I’ve been round this block many times before. I even met your schools minister, Nick Gibb, to discuss how we might all cooperate to foster reading for pleasure. He seemed to be in complete agreement that reading for pleasure was a key element in helping children access the curriculum.

It’s not a mystery as to why or how this happens. Children who know how to browse and choose books, and who read widely and often, are immersed in what we might call the strategies of continuous prose. This is a form of language very different from everyday conversation, and to “get” it needs loads of practice reading and writing.

Related: Dear Damian Hinds, What’s so difficult about giving every child a library ticket? | Michael Rosen

Reading a lot also creates a body of knowledge of both a “how” and a “what”. The how is how writing builds scenes, makes points, unfolds and concludes. The “what” is the emotions, facts, principles and ideas we meet as we read. This is a reservoir of knowledge and understanding children will draw on as they encounter the curriculum.

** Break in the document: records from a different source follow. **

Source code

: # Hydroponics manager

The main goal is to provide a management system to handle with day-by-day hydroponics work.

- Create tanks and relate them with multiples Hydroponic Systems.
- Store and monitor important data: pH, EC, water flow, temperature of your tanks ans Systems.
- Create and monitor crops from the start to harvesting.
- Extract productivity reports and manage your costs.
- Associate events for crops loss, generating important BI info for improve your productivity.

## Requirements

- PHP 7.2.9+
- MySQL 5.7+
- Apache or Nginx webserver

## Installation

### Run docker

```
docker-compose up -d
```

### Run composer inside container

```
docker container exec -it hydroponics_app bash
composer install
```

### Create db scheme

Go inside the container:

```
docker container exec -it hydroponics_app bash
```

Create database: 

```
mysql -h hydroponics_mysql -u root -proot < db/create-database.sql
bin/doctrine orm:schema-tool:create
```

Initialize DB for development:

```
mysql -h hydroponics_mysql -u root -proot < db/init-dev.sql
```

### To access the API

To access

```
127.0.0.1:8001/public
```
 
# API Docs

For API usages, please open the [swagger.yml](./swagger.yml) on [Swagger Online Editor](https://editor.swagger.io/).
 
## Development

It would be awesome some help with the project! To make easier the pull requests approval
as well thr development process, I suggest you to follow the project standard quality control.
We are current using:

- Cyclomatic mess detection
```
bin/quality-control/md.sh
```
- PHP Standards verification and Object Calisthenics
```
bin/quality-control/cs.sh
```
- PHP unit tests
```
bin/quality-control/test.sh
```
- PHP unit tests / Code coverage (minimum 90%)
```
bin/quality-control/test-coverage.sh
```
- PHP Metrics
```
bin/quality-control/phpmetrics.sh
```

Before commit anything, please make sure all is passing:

If you want to check up on what I’m saying here, I provided Nick Gibb with some research from Mariah Evans et al from the University of Nevada on the benefits for children of being exposed to many books.

If children don’t have books at home, where are they going to find them? It is “kinda obvious”, as my children would say: libraries. It’s also obvious to me that compulsion from the state is needed here.

One of the curiosities of life is that schools are not obliged to have libraries, but prisons are. Step one, then, is to make it compulsory for schools, too. This has to be backed up withstep two: ringfenced money to support schools’ libraries, along with the hiring and training of librarians.

Before you object to such state nannying, I should remind you that on a related matter, the government did find ringfenced money to support reading. They put in place the phonics screening check at the end of year 1 and created a fund to subsidise, at a rate of 50%, schools’ purchase of the phonics resources that the government approved of.

Interestingly, though children have a very high success rate when they are five and six at “decoding” words (knowing how to say them), when it comes to the tests when they’re 10 and 11 and have to show that they understand what they’re reading, the scores are not so high.

Can this be because many children are not spending time immersed in reading, building that “reservoir” I mentioned? I think so. We urgently need libraries and librarians in all schools, for all our children.